§ TASK PROMPT
Scan the records below. Copy every line in which the word "IMAGENET" appears.

§ Dataset entries
══════

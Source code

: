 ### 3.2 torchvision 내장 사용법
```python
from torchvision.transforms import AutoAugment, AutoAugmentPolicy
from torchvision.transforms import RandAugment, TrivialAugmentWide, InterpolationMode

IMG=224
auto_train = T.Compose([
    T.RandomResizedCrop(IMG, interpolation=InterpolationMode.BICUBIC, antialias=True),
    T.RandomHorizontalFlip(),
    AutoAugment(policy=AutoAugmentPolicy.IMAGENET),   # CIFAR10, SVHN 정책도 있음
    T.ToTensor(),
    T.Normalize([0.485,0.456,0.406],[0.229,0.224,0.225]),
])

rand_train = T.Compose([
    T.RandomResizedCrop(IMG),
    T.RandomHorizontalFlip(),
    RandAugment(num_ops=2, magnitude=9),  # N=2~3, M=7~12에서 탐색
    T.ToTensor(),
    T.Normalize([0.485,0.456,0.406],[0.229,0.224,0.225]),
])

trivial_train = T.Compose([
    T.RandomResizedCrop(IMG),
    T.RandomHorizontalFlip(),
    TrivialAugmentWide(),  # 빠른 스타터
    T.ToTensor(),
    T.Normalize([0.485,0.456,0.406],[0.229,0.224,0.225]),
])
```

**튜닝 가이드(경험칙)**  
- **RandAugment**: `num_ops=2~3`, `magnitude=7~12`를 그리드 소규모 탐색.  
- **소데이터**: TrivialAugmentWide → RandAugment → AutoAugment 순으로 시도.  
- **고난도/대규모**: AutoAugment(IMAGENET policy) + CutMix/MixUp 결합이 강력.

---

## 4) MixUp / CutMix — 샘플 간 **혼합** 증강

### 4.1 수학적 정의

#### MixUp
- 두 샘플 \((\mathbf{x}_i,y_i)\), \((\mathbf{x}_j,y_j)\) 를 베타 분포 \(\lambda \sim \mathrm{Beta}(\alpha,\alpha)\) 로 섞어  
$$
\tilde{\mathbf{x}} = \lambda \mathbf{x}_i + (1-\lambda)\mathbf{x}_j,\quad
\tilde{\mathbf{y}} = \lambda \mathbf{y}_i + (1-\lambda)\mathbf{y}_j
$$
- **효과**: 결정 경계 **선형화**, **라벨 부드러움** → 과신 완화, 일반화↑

══════

§ TASK SOLUTION
    AutoAugment(policy=AutoAugmentPolicy.IMAGENET),   # CIFAR10, SVHN 정책도 있음
- **고난도/대규모**: AutoAugment(IMAGENET policy) + CutMix/MixUp 결합이 강력.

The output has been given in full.